Columns

Eclectic Rant: Monsanto and India Farmer Suicides

By Ralph E. Stone
Monday December 06, 2010 - 03:12:00 PM

For generations the farmers of India have sown their seeds, putting aside enough seeds for next year's crop. The women are usually responsible for safeguarding these seeds. Then along came Monsanto. 

Monsanto has patent rights over the bacillus thuringiensis cotton gene (or Bt Cotton), which is used as insecticides, and more recently to genetically modified crops. In November 2009, however, Monsanto scientists found that the pink bollworm had become resistant to Bt cotton in parts of Gujarat, and in four other regions in India, Amreli, Bhavnagar, Junagarh and Rajkot. In other words, Bt cotton is no longer effective at killing this pest.  

In 1998, the World Bank's structural adjustment policies forced India to open up its seed sector to global corporations like Monsanto. Monsanto in turn has sublicensed its Bt cotton gene to other companies. Monsanto collects huge amounts of money as a royalty from these companies. Monsanto changed the cotton economy of India overnight. While Monsanto pushes the costs of cultivation up, subsidies to agribusiness drive down the price Indian farmers get for their produce. Saved seeds were replaced by corporate seeds which needed fertilizers and pesticides and could not be saved because they were hybrid seeds and saving is prevented by Monsanto's patents.  

The promise of increased crop yields has not materialized. For example, the farmers’ yearly costs for genetically modified seeds, pesticides, fertilizers, electricity, water and labor continue to rise, while the price of cotton has been declining coupled with decreased productivity and quality. Scant rainfall last year exacerbated the crisis, giving rise to drought-like conditions, not favorable for the genetically modified seeds, which require twice the amount of water compared to traditional seeds. The absence of irrigation facilities has made matters worse. 

Poor peasants have to buy seed for every planting season. Seed, which was once free, now became a commodity which farmers were forced to buy every year, leading to increased poverty and indebtedness to moneylenders. As debts became unpayable, farmers were forced to sell kidneys or even commit suicide.  

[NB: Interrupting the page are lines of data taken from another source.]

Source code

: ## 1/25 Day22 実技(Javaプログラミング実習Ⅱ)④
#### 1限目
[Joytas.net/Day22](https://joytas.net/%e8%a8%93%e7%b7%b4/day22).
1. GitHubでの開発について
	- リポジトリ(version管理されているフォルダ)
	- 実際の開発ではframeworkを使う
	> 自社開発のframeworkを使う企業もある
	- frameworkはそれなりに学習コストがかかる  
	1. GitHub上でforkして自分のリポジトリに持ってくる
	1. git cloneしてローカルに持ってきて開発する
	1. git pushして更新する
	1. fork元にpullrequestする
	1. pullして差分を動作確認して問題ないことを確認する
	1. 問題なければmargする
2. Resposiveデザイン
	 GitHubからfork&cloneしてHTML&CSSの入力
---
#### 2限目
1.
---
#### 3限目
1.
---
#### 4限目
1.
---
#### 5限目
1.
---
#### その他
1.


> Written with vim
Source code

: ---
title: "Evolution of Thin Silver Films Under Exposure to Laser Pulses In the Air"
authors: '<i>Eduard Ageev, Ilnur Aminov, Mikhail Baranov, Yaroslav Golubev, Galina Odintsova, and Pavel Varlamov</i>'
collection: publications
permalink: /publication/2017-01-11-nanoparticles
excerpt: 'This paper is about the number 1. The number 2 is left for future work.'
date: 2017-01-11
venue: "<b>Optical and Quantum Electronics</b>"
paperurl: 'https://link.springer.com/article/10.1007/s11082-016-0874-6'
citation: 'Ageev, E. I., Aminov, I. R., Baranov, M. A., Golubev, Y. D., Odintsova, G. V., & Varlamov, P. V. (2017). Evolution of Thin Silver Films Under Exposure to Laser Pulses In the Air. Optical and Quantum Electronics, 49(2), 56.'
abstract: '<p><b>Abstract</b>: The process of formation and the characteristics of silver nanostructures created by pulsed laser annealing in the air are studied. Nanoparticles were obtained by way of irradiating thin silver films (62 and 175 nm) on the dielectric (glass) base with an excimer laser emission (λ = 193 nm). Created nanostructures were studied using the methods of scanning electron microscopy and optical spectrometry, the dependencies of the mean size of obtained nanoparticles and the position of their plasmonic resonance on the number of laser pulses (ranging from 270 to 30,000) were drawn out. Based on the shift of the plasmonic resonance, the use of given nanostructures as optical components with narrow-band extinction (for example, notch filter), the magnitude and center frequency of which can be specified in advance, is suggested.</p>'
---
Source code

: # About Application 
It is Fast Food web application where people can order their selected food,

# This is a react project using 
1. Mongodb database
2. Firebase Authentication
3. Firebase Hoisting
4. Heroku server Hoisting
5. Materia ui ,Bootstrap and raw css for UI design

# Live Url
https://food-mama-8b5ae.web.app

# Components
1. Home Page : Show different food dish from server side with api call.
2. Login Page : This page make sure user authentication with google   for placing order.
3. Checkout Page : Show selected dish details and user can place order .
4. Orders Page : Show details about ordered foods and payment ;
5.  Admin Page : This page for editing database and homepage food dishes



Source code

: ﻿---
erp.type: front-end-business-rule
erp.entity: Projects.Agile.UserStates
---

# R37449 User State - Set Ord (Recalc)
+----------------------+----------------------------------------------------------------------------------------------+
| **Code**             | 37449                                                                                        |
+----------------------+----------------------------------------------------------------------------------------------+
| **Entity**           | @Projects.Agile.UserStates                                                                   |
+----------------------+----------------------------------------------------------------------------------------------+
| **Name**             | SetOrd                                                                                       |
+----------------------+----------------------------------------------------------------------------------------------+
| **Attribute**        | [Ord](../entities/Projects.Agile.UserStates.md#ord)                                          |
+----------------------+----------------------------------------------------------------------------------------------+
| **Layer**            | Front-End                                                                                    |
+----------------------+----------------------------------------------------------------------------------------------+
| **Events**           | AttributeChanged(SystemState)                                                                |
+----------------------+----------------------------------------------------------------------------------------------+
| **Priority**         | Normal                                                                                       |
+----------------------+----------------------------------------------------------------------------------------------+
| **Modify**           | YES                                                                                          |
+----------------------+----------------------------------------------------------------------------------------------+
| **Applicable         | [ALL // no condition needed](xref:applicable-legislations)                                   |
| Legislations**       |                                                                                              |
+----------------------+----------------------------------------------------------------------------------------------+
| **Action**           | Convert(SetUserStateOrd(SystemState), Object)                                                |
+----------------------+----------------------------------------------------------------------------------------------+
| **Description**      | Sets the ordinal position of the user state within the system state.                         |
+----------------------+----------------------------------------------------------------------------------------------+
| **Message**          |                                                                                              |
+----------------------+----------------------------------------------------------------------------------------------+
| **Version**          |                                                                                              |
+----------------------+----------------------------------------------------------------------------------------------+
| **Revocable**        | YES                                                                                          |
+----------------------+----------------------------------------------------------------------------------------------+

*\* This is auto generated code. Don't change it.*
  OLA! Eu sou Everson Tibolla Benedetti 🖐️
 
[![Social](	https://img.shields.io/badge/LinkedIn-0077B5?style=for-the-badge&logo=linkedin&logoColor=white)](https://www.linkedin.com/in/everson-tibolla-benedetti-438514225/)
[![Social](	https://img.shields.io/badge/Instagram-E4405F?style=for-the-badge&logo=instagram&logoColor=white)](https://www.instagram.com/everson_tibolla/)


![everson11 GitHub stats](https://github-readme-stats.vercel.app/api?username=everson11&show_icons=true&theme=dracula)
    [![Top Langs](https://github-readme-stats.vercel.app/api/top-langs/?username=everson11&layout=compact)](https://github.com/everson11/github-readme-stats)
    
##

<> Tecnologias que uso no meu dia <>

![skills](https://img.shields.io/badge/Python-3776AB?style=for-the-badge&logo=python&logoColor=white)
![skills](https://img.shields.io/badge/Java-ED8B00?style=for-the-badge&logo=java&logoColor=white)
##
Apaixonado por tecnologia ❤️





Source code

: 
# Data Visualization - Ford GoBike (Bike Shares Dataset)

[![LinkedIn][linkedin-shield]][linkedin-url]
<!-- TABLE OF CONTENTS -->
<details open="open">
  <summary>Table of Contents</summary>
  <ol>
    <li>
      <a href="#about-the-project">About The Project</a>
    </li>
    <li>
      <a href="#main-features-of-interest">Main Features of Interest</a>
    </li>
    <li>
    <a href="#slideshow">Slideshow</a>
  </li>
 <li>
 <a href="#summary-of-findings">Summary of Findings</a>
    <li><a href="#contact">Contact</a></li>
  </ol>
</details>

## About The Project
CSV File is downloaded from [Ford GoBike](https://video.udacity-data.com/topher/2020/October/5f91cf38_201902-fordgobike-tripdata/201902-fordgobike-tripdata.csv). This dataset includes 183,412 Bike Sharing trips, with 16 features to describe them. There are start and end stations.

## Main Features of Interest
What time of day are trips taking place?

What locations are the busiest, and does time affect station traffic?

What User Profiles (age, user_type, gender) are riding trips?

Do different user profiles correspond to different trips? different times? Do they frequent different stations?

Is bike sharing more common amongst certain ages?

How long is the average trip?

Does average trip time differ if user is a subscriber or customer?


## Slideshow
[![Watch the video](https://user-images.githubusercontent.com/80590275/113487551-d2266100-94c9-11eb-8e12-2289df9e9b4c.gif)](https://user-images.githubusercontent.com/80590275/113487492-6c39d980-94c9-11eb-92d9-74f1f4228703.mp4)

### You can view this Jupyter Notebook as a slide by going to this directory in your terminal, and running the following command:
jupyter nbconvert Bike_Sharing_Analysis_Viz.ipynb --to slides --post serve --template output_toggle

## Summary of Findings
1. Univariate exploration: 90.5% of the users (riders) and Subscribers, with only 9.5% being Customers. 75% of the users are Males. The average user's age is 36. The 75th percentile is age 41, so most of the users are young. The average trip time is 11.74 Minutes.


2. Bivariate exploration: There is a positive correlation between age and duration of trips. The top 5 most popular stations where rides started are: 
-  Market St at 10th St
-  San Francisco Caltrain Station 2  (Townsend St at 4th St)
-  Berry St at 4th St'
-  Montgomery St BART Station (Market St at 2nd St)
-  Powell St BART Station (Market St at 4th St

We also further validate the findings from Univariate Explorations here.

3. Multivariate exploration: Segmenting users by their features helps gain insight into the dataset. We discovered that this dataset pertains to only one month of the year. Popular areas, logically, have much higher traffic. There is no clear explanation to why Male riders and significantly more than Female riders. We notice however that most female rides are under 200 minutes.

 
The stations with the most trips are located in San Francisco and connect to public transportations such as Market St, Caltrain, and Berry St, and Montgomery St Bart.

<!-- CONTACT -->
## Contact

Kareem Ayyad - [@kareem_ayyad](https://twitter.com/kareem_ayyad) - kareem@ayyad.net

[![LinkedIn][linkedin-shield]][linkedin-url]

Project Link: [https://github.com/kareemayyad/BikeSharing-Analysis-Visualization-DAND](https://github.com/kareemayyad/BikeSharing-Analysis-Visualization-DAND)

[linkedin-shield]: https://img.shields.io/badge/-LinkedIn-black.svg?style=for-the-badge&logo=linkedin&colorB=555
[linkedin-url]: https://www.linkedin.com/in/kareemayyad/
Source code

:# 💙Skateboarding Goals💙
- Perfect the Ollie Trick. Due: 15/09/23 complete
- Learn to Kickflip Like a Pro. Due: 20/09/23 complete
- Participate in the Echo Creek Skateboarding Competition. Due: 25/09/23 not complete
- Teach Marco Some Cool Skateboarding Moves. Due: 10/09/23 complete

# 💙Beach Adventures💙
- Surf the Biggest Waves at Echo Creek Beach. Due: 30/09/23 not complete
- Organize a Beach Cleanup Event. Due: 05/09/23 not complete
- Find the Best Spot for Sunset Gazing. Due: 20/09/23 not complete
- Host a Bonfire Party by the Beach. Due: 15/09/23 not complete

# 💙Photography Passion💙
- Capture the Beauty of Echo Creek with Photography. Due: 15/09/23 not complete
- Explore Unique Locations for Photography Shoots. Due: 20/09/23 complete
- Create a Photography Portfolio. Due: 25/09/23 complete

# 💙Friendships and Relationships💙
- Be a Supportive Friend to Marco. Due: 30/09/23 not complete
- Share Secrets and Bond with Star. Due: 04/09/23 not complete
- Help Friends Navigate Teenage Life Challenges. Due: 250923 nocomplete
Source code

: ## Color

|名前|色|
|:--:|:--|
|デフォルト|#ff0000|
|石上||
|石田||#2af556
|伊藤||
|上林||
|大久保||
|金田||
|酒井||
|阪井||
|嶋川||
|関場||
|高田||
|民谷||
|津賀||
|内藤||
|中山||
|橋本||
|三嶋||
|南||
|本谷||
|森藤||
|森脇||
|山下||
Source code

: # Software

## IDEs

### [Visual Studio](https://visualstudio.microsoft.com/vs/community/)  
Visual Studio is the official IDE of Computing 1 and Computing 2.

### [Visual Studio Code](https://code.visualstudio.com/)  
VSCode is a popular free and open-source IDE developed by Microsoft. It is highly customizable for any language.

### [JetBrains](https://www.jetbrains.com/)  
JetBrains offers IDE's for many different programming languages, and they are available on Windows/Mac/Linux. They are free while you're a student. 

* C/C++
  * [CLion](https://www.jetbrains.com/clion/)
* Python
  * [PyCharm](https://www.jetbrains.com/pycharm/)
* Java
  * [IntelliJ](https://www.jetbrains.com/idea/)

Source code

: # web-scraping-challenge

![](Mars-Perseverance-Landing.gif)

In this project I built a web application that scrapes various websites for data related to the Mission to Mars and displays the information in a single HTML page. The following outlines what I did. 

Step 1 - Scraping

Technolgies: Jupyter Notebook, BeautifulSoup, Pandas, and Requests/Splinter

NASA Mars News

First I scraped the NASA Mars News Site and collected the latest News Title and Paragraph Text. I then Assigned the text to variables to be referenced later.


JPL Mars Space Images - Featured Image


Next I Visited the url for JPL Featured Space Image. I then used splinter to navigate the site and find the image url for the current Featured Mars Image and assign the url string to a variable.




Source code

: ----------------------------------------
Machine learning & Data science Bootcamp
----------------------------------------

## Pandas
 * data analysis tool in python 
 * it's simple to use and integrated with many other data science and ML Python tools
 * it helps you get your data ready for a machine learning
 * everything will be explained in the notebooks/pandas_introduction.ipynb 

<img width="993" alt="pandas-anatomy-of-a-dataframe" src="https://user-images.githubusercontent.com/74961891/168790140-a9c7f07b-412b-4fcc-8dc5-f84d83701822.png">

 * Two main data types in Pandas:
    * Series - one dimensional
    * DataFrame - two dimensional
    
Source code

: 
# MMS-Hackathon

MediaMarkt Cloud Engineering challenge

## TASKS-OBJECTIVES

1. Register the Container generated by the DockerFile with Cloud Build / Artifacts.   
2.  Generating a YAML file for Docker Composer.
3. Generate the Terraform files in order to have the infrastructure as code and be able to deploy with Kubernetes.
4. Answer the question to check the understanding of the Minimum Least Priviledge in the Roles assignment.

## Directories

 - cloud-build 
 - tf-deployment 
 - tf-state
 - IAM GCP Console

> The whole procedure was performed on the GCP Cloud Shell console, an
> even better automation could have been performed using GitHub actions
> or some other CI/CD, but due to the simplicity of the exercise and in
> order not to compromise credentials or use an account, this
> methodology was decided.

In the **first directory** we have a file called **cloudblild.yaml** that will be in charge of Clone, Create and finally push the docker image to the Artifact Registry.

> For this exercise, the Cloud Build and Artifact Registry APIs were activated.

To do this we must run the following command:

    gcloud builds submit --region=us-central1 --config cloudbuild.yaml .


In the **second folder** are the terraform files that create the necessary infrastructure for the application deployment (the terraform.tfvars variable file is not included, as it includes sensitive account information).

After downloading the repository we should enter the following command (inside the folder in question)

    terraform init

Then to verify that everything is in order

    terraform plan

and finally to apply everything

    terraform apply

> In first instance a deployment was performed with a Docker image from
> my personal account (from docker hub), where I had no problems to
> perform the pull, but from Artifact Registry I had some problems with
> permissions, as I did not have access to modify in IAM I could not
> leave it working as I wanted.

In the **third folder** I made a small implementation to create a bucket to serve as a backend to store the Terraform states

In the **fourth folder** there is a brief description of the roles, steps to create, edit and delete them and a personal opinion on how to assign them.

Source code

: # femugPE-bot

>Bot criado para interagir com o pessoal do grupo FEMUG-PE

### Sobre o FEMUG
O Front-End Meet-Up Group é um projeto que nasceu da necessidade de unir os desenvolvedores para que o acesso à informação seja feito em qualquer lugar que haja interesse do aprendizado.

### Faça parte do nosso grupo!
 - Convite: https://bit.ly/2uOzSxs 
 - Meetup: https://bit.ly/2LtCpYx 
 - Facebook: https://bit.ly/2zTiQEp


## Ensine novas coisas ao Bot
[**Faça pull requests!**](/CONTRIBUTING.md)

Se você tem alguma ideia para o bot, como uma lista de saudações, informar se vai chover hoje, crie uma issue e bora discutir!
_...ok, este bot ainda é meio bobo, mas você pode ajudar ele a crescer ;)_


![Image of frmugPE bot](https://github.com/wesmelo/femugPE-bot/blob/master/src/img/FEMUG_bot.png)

Since 1997, more than 200,000 Indian farmers have committed suicide and the numbers continue to rise. According to a recent study by the National Crime Records Bureau, 46 Indian farmers kill themselves every day -- or roughly one suicide every 30 minutes – an alarming statistic in a country where agriculture is an economic mainstay. And this probably underestimates the number of suicides as women farmers are not normally accepted as farmers (by custom, land is almost never in their names). They do the bulk of work in agriculture - but are just "farmers’ wives." This classification enables the government to exclude countless women farmer suicides. They will be recorded as suicide deaths - but not as "farmer suicides." Of course, farmer suicide has other causes, but most experts agree that indebtedness is one of the main factors. Farmers unable to repay loans and facing spiraling interest often see suicide as the only solution. 

This India suicide economy does not have to be inevitable. Navdanya has started a "Seeds of Hope" <www.navdanya.org> campaign to stop farmers’ suicides. (Navdanya is a network of seed keepers and organic producers spread across 16 states in India.) The transition from seeds of suicide to seeds of hope includes: 

* a shift from Genetically Modified Organism (GMO) and non-renewable seeds to organic, open pollinated seed varieties which farmers can save and share;  

* a shift from chemical farming to organic farming; and  

* a shift from unfair trade based on false prices to fair trade based on real and just prices.  

The farmers who have made this shift are earning 10 times more than the farmers growing Monsanto's Bt-cotton. 

Vandana Shiva, Seeds of Change <www.seedsofchange.com/cutting_edge/vandana_shiva.aspx> nicely summed up the problem as follows: 

"When a peasant plants a seed, he says a simple prayer, ‘Let the seed be exhaustless, let it never get exhausted, let it bring forth seed next year.' Farmers have such pride in saying, 'This is the tenth generation seeds that I am planting' or 'this is the fifth generation that I am planting.' But Monsanto has changed this prayer with one of its own, 'Let the seed be terminated so that I can make profits every year.' Monsanto's terminator technology’s aim is to prevent seed from germinating."